Given records:

################

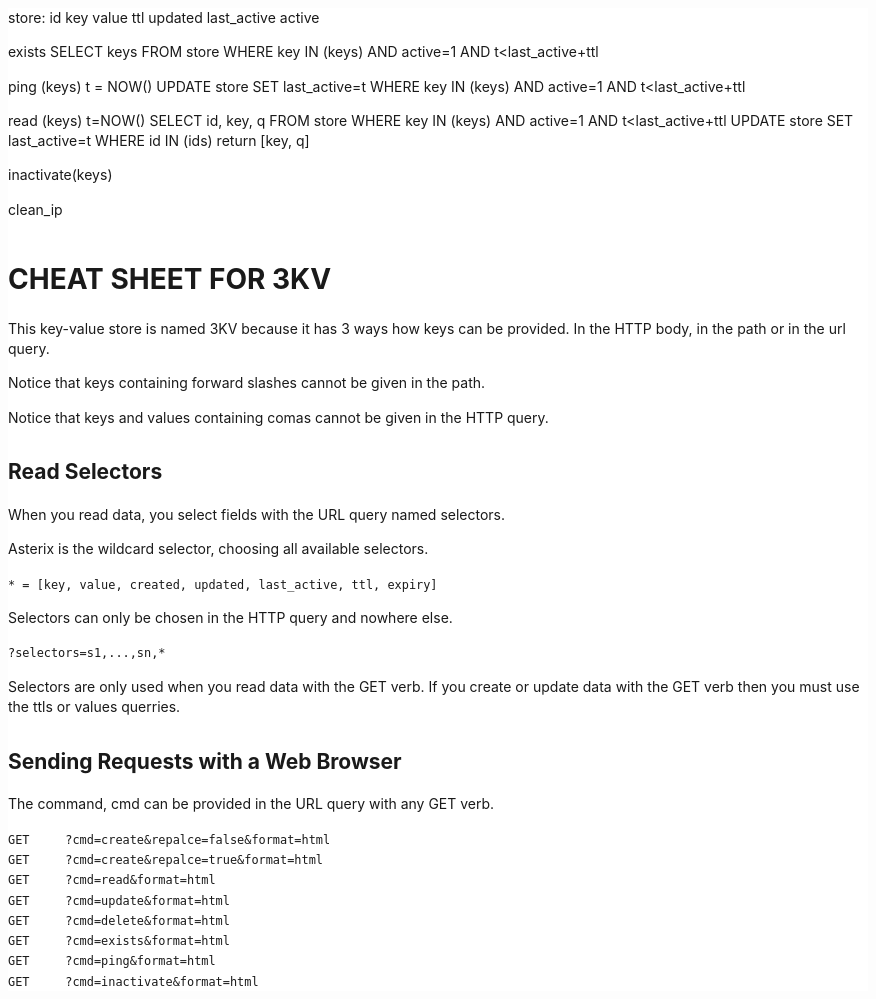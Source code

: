 
store: id key value ttl updated last_active active

exists
SELECT keys FROM store WHERE key IN (keys) AND active=1 AND t<last_active+ttl

ping (keys)
t = NOW()
UPDATE store SET last_active=t WHERE key IN (keys) AND active=1 AND t<last_active+ttl

read (keys)
t=NOW()
SELECT id, key, q FROM store WHERE key IN (keys) AND active=1 AND t<last_active+ttl
UPDATE store SET last_active=t WHERE id IN (ids)
return [key, q]

inactivate(keys)


clean_ip



# CHEAT SHEET FOR 3KV

This key-value store is named 3KV because it has 3 ways how keys can be provided. In the HTTP body, in the path or in the url query.

Notice that keys containing forward slashes cannot be given in the path.

Notice that keys and values containing comas cannot be given in the HTTP query.

## Read Selectors

When you read data, you select fields with the URL query named selectors.

Asterix is the wildcard selector, choosing all available selectors.

    * = [key, value, created, updated, last_active, ttl, expiry]

Selectors can only be chosen in the HTTP query and nowhere else.

    ?selectors=s1,...,sn,*

Selectors are only used when you read data with the GET verb. If you create or update data with the GET verb then you must use the ttls or values querries.

## Sending Requests with a Web Browser

The command, cmd can be provided in the URL query with any GET verb.

    GET     ?cmd=create&repalce=false&format=html
    GET     ?cmd=create&repalce=true&format=html
    GET     ?cmd=read&format=html
    GET     ?cmd=update&format=html
    GET     ?cmd=delete&format=html
    GET     ?cmd=exists&format=html
    GET     ?cmd=ping&format=html
    GET     ?cmd=inactivate&format=html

################

Task brief: When the word "named" shows up in a line of the entries, pull that line out.

Response area:
This key-value store is named 3KV because it has 3 ways how keys can be provided. In the HTTP body, in the path or in the url query.
When you read data, you select fields with the URL query named selectors.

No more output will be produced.